Die Mathematik des Kusses
Doch leichte Nebenwirkungen gibt es bei jeder Medizin. Deshalb sind Neurologen und Psychologen letztlich trotzdem davon überzeugt: So wie Lachen gesund ist, tun auch Küsse gut. Denn in beiden Fällen werden positive Hormone ausgeschüttet. Und da ein glücklicher Mensch auch ein gesunder Mensch ist, kann das Küssen ohne Zweifel als heilsam bezeichnet werden.

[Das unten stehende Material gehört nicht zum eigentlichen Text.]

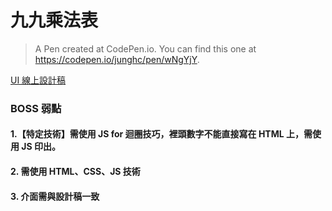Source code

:
# 九九乘法表
> A Pen created at CodePen.io. You can find this one at https://codepen.io/junghc/pen/wNgYjY.

[UI 線上設計稿](https://xd.adobe.com/spec/256981fc-ef65-4d9b-773c-45d8ef0353c6-5358/screen/50fba855-bde7-4771-b73c-3fd839418cf0/multiplication-chart/)

### BOSS 弱點
#### 1.【特定技術】需使用 JS for 迴圈技巧，裡頭數字不能直接寫在 HTML 上，需使用 JS 印出。

#### 2. 需使用 HTML、CSS、JS 技術

#### 3. 介面需與設計稿一致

Einzige Bedingung: Der Effekt entsteht nur, wenn man jemanden mag. Reines Küssen, um des Küssens willen, bringt dagegen gar nichts.
Küssen gegen Stress
Das Küssen Medizin ist, ist sogar schon wissenschaftlich gemessen worden. Küsse senken bei Frauen und Männern gleichermaßen den Pegel des Stress-Hormos Cortisol. Sinkt der Cortisol-Pegel im Blut, entspannen Körper und Psyche also wieder.
Zudem wird die Ausschüttung von körpereigenen Endorphinen, den natürlichen Opiaten des Körpers, stimuliert. Wer intensiv küsst, gerät also blitzschnell in ein Glückshormon-Hoch. Gleichzeitig setzen die Nebennieren Adrenalin frei, wodurch Aufregung und Stoffwechsel angeregt werden. Darüber hinaus bildet die Bauchspeicheldrüse Insulin und das Immunsystem schickt mehr Abwehrzellen ins Blut, die unerwünschte Abbauprodukte des Stoffwechsels unschädlich machen. Kein Wunder also, dass so Viele beim Küssen ein Feuerwerks im Körper spüren.
Dieser Text erschien bereits im Juli 2012.